START Dataset entries

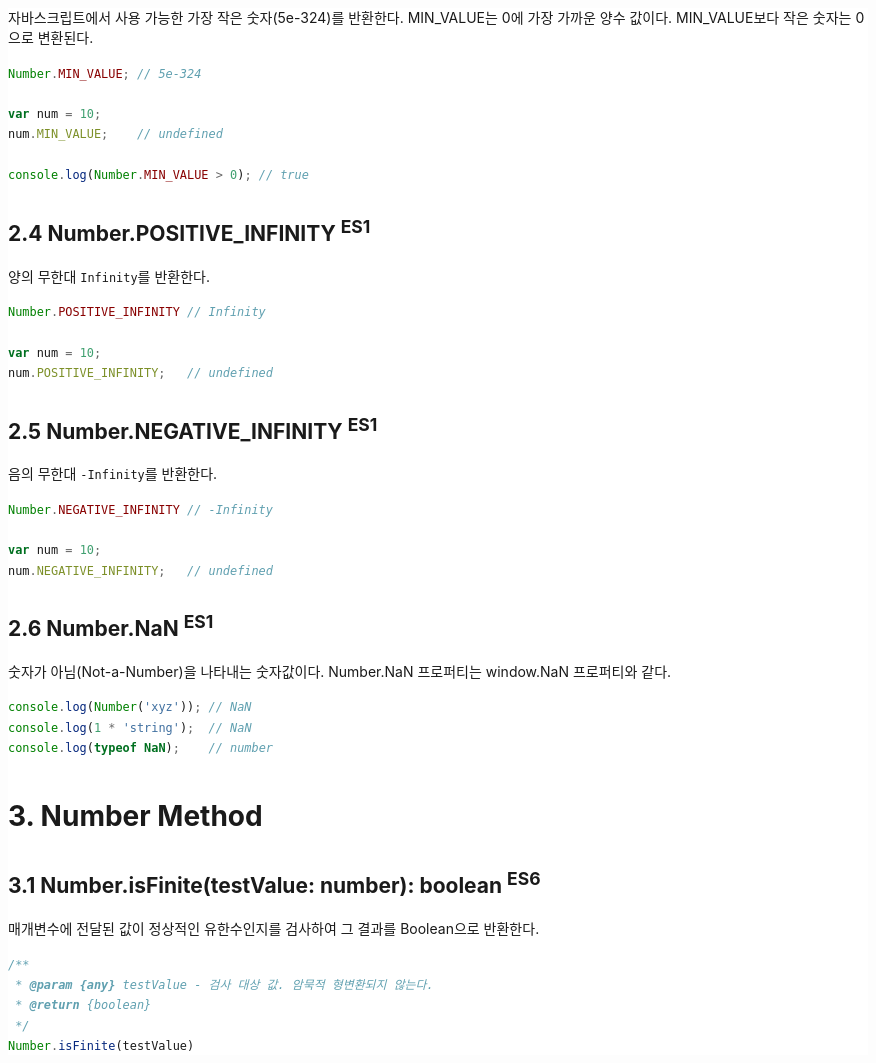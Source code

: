 자바스크립트에서 사용 가능한 가장 작은 숫자(5e-324)를 반환한다. MIN\_VALUE는 0에 가장 가까운 양수 값이다. MIN\_VALUE보다 작은 숫자는 0으로 변환된다.

```javascript
Number.MIN_VALUE; // 5e-324

var num = 10;
num.MIN_VALUE;    // undefined

console.log(Number.MIN_VALUE > 0); // true
```

## 2.4 Number.POSITIVE_INFINITY <sup>ES1</sup>

양의 무한대 `Infinity`를 반환한다.

```javascript
Number.POSITIVE_INFINITY // Infinity

var num = 10;
num.POSITIVE_INFINITY;   // undefined
```

## 2.5 Number.NEGATIVE_INFINITY <sup>ES1</sup>

음의 무한대 `-Infinity`를 반환한다.

```javascript
Number.NEGATIVE_INFINITY // -Infinity

var num = 10;
num.NEGATIVE_INFINITY;   // undefined
```

## 2.6 Number.NaN <sup>ES1</sup>

숫자가 아님(Not-a-Number)을 나타내는 숫자값이다. Number.NaN 프로퍼티는 window.NaN 프로퍼티와 같다.

```javascript
console.log(Number('xyz')); // NaN
console.log(1 * 'string');  // NaN
console.log(typeof NaN);    // number
```

# 3. Number Method

## 3.1 Number.isFinite(testValue: number): boolean <sup>ES6</sup>

매개변수에 전달된 값이 정상적인 유한수인지를 검사하여 그 결과를 Boolean으로 반환한다.

```javascript
/**
 * @param {any} testValue - 검사 대상 값. 암묵적 형변환되지 않는다.
 * @return {boolean}
 */
Number.isFinite(testValue)
```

END Dataset entries

- _Problem requirements_: All of the entries must be reproduced exactly, with no pictures kept.

- _The answer_:
Source code

: 자바스크립트에서 사용 가능한 가장 작은 숫자(5e-324)를 반환한다. MIN\_VALUE는 0에 가장 가까운 양수 값이다. MIN\_VALUE보다 작은 숫자는 0으로 변환된다.

```javascript
Number.MIN_VALUE; // 5e-324

var num = 10;
num.MIN_VALUE;    // undefined

console.log(Number.MIN_VALUE > 0); // true
```

## 2.4 Number.POSITIVE_INFINITY <sup>ES1</sup>

양의 무한대 `Infinity`를 반환한다.

```javascript
Number.POSITIVE_INFINITY // Infinity

var num = 10;
num.POSITIVE_INFINITY;   // undefined
```

## 2.5 Number.NEGATIVE_INFINITY <sup>ES1</sup>

음의 무한대 `-Infinity`를 반환한다.

```javascript
Number.NEGATIVE_INFINITY // -Infinity

var num = 10;
num.NEGATIVE_INFINITY;   // undefined
```

## 2.6 Number.NaN <sup>ES1</sup>

숫자가 아님(Not-a-Number)을 나타내는 숫자값이다. Number.NaN 프로퍼티는 window.NaN 프로퍼티와 같다.

```javascript
console.log(Number('xyz')); // NaN
console.log(1 * 'string');  // NaN
console.log(typeof NaN);    // number
```

# 3. Number Method

## 3.1 Number.isFinite(testValue: number): boolean <sup>ES6</sup>

매개변수에 전달된 값이 정상적인 유한수인지를 검사하여 그 결과를 Boolean으로 반환한다.

```javascript
/**
 * @param {any} testValue - 검사 대상 값. 암묵적 형변환되지 않는다.
 * @return {boolean}
 */
Number.isFinite(testValue)
```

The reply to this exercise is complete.